*** Opening INPUT DATA ***

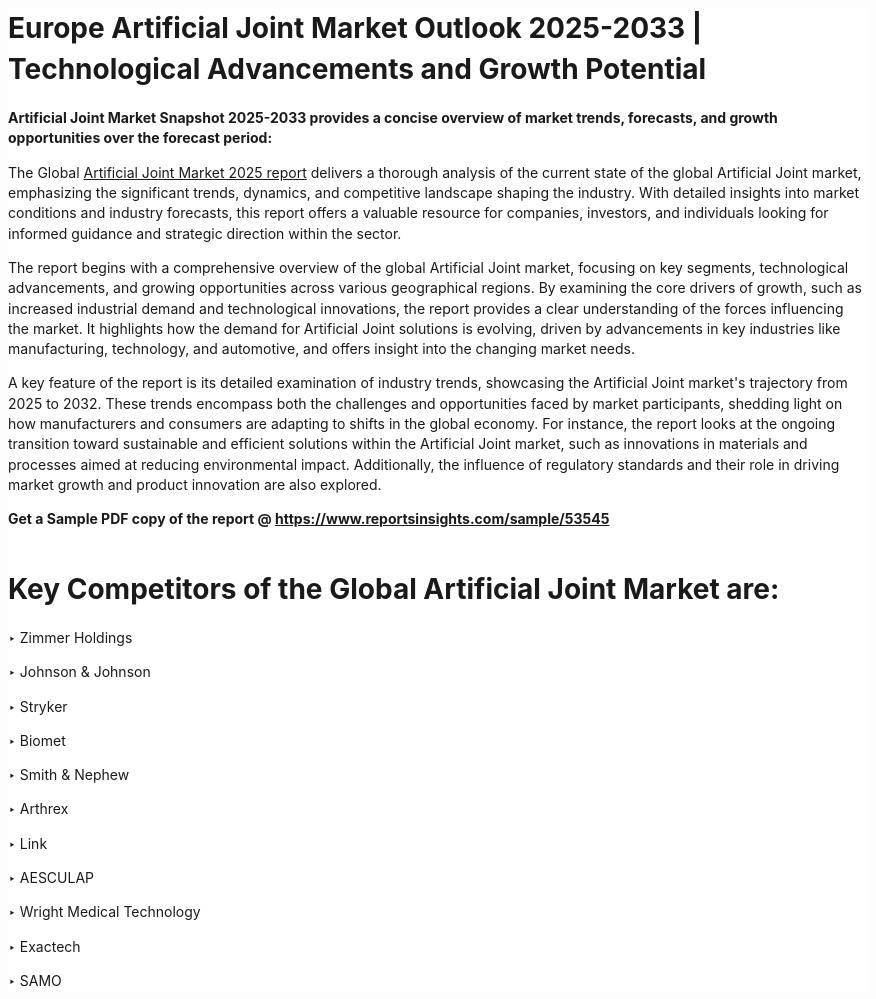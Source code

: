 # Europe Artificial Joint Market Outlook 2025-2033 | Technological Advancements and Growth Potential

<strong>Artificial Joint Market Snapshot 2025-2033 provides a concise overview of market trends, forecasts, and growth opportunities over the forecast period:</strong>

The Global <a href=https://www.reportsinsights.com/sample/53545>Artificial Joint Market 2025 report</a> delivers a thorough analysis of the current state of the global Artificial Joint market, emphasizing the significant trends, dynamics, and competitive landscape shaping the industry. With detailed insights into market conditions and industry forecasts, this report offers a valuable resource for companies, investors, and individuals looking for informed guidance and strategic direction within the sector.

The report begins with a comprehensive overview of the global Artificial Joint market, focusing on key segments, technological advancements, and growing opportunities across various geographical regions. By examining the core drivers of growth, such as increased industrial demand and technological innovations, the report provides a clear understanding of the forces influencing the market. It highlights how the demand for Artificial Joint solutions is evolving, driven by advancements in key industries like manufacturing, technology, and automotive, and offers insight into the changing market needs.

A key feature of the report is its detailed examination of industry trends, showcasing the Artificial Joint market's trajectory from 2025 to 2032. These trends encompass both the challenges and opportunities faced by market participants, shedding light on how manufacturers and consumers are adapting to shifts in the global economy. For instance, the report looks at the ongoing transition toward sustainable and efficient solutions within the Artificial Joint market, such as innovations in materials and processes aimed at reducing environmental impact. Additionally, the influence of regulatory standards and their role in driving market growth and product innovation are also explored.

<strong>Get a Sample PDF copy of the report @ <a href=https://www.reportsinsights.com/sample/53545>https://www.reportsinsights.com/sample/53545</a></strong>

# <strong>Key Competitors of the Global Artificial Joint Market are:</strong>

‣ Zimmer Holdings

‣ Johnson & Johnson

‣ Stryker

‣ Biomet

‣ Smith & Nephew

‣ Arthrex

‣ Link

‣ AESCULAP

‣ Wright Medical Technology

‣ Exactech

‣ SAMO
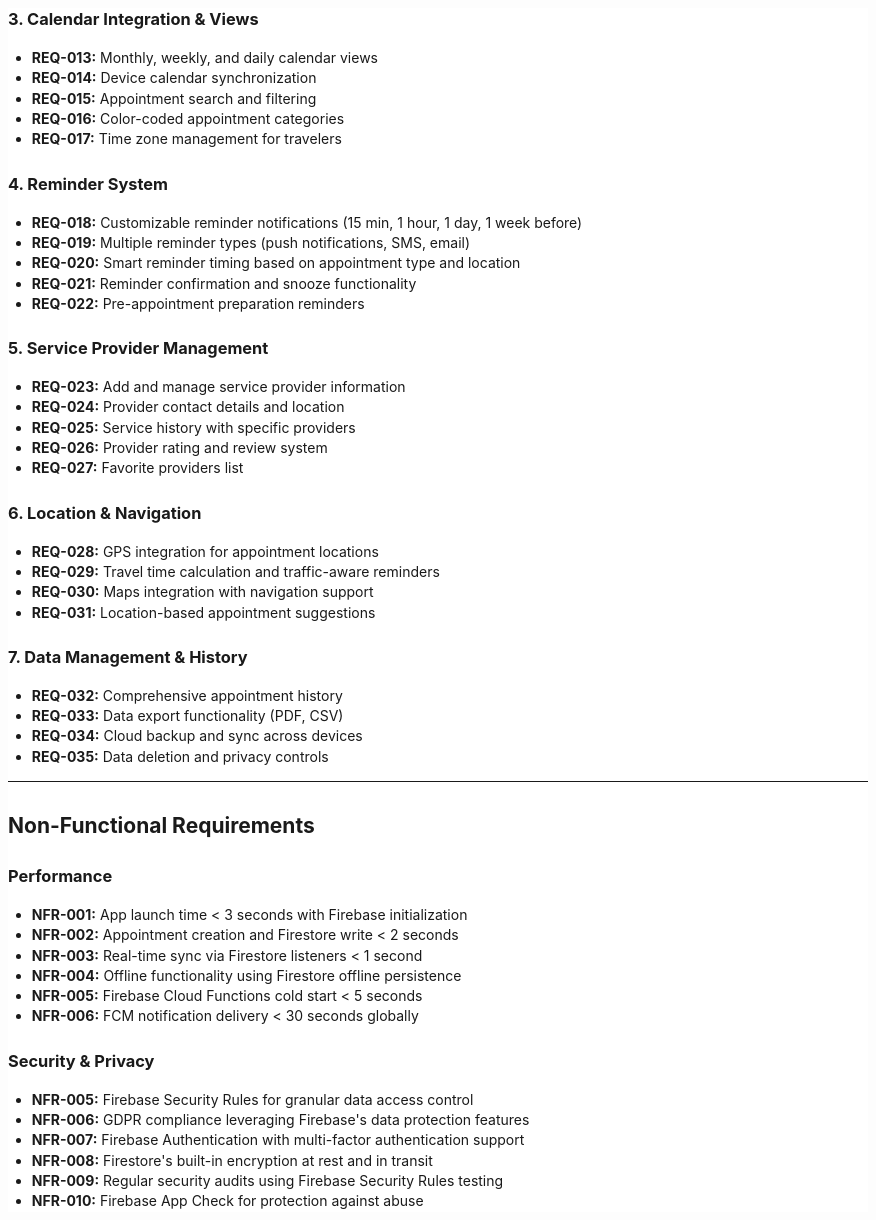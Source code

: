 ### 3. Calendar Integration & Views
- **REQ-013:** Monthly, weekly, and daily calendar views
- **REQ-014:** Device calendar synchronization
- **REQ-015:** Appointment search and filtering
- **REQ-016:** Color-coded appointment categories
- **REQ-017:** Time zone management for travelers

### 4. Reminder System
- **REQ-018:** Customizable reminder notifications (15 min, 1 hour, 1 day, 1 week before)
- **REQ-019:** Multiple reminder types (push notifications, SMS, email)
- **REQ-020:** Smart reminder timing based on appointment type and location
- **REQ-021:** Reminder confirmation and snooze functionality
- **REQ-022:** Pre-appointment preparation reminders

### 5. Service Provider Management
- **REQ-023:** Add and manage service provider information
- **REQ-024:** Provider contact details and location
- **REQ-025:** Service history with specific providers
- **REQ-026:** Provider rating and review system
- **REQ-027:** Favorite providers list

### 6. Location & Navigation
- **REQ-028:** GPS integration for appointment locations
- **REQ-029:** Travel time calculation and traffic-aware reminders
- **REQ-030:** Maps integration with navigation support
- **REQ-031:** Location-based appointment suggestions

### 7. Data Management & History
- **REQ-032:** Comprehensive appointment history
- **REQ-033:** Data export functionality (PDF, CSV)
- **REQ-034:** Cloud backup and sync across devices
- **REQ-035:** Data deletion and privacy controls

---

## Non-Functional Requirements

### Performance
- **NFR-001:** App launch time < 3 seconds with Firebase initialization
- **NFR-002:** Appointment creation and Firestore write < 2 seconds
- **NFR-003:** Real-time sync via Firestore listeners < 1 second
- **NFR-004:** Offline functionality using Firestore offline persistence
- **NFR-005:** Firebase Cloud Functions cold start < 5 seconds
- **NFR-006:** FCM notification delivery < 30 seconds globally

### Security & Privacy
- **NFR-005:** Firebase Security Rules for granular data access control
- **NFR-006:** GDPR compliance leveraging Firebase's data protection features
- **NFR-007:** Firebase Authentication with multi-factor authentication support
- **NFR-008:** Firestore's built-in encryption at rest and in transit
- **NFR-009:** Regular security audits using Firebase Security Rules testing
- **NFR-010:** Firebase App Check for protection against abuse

*** Closing INPUT DATA ***

• PROBLEM REQUIREMENTS
Your answer should be the lines above that contain the word "Cloud", copied out.

• COMPLETED TASK
- **REQ-034:** Cloud backup and sync across devices
- **NFR-005:** Firebase Cloud Functions cold start < 5 seconds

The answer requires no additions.